§ ABOUT THIS EXERCISE: Gather all lines from the material that contain "automated".

§ LISTED RECORDS:

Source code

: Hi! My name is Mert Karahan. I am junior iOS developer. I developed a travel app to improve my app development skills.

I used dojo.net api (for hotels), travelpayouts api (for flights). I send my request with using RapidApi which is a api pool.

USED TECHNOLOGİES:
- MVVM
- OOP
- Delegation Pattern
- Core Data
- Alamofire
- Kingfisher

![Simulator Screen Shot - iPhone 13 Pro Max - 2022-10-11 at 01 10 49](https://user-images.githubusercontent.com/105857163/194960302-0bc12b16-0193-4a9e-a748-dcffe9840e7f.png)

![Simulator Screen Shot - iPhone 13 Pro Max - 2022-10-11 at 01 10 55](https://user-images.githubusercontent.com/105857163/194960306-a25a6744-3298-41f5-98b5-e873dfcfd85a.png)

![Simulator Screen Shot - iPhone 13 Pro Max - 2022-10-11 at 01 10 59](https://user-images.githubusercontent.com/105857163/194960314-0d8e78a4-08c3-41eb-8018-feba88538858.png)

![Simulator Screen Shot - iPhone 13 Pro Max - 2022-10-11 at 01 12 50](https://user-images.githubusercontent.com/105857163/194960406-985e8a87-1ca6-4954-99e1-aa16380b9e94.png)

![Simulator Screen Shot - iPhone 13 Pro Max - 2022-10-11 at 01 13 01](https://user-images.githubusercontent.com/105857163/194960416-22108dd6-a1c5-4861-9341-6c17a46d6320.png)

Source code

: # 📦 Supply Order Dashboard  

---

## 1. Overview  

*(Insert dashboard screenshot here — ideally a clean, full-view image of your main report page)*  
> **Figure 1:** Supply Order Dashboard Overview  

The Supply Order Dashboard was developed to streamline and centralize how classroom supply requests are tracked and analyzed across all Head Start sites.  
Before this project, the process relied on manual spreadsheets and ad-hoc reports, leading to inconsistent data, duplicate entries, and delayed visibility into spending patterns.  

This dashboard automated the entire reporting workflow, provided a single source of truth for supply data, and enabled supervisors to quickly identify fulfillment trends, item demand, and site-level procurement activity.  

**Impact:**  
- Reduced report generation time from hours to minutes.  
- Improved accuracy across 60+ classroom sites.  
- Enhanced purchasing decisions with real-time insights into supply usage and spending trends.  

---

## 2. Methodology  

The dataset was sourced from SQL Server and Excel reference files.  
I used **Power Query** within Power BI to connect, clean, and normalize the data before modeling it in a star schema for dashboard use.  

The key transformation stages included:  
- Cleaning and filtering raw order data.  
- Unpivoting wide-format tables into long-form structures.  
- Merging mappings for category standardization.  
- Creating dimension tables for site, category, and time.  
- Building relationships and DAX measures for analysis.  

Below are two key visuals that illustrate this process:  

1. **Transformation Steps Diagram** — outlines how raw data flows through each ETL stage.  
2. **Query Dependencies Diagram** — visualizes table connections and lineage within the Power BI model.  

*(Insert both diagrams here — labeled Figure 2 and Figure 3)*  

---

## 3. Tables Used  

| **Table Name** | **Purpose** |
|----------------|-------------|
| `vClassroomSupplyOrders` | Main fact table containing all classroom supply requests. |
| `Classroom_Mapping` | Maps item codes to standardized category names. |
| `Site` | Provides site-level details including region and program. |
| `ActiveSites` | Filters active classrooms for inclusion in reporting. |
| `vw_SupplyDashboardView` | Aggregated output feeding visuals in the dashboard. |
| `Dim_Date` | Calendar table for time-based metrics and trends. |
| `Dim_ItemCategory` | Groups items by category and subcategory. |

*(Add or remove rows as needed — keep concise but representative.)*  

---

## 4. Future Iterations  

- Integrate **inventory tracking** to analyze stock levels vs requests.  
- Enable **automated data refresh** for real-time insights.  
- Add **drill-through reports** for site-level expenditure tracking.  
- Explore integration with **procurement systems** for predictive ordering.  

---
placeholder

§ ANSWER:
This dashboard automated the entire reporting workflow, provided a single source of truth for supply data, and enabled supervisors to quickly identify fulfillment trends, item demand, and site-level procurement activity.  
- Enable **automated data refresh** for real-time insights.  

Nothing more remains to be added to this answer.